在每轮筛选前均用抗 HA、抗 c-myc 抗体和第 2 步对照标记文库是非常重要的。这便确立了数个重要基础：①我们的酵母菌正确诱导了吗？②表达 c-myc（即全长 scFv）的比例是多少？③我的二抗试剂有非特异性结合吗？④我们富集的是否是二抗的结合物？如果你打算使用 SA-PE 标记抗原结合细胞，你应当在诱导细胞中加入适当的 SA-PE 看它是否与之结合。GaM 试剂的质控管应当被标记和分析（不加入抗 c-myc 抗体）。一般来说，我们会看到很少标记，小于 0.1％，也可以偿试其他二抗 ［即中性亲和素、链霉亲和素或抗生物素单克隆抗体（MAb）］ 使二抗非特异性结合物最小程度富集。

流式细胞分选前 MACS 柱分离所得细胞的荧光标记的基本过程可分为如下几步：

A 加 5μl9E10 抗 c-mye 抗体（浓度为 200 μg／mL）到 500μl 含（1～10）x10 酵母菌的磁柱洗脱液中，这时也可加入 100nM 生物素化抗原。但是，如果细胞在磁柱筛选过，应仍有原结合，则不需要加入。

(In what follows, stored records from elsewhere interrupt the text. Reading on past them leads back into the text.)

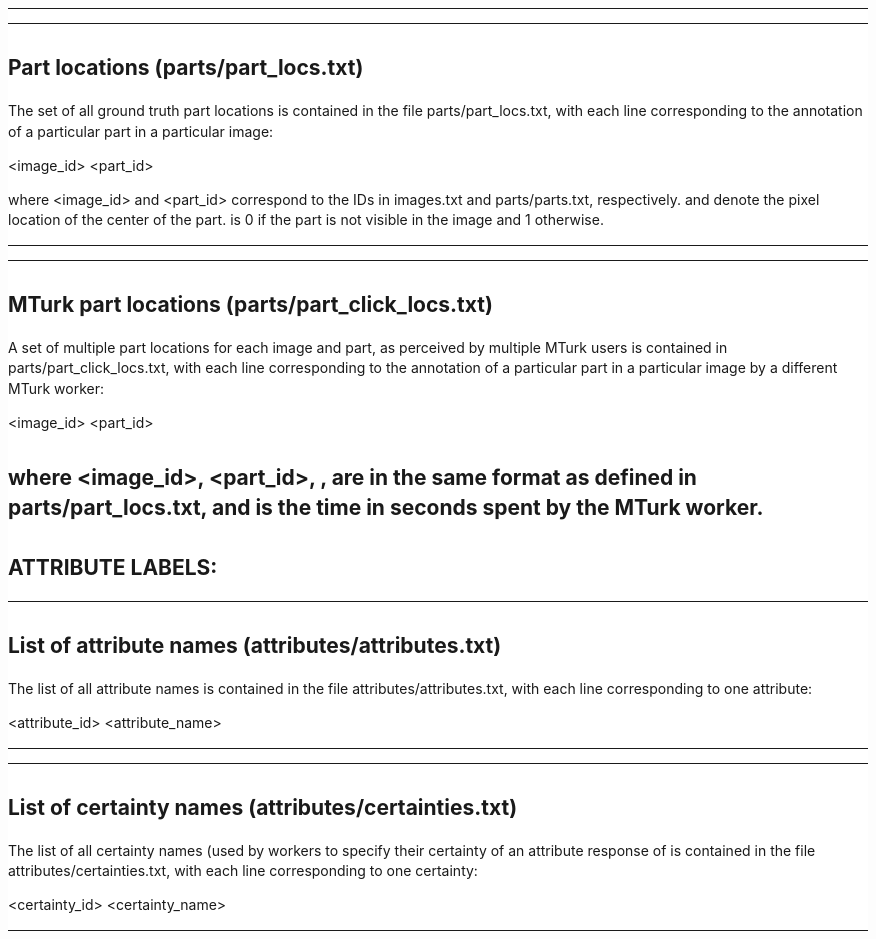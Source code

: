------------------------------------------


------- 
Part locations (parts/part_locs.txt) 
------
The set of all ground truth part locations is contained in the file parts/part_locs.txt, with each line corresponding to the annotation of a particular part in a particular image:

<image_id> <part_id> <x> <y> <visible>

where <image_id> and <part_id> correspond to the IDs in images.txt and parts/parts.txt, respectively.  <x> and <y> denote the pixel location of the center of the part.  <visible> is 0 if the part is not visible in the image and 1 otherwise.

----------------------------------------------------------


-------
 MTurk part locations (parts/part_click_locs.txt) 
------
A set of multiple part locations for each image and part, as perceived by multiple MTurk users is contained in parts/part_click_locs.txt, with each line corresponding to the annotation of a particular part in a particular image by a different MTurk worker:

<image_id> <part_id> <x> <y> <visible> <time>

where <image_id>, <part_id>, <x>, <y> are in the same format as defined in parts/part_locs.txt, and <time> is the time in seconds spent by the MTurk worker.
----------------------------------------------------------



## ATTRIBUTE LABELS:


-------
List of attribute names (attributes/attributes.txt) 
------
The list of all attribute names is contained in the file attributes/attributes.txt, with each line corresponding to one attribute:

<attribute_id> <attribute_name>

------------------------------------------------------------------


------- 
List of certainty names (attributes/certainties.txt) 
------
The list of all certainty names (used by workers to specify their certainty of an attribute response of is contained in the file attributes/certainties.txt, with each line corresponding to one certainty:

<certainty_id> <certainty_name>

-------------------------------------------------------------------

B 冰浴 30 min，高速离心沉淀 10s，再用 500μl 缓冲液洗 2 次。

C 加入 1：200 稀释后的二抗（检测 c-myc 用 GaM-Alexa 488，检测生物素化抗原用 SA-PE）（图 17-4）。

D 冰浴 30 min，离心收集细胞，再用 500μl 用冰预冷的清洗缓冲液洗 2 次。
E 用 1 mL 缓冲液重悬细胞，分选前持续避光冰浴。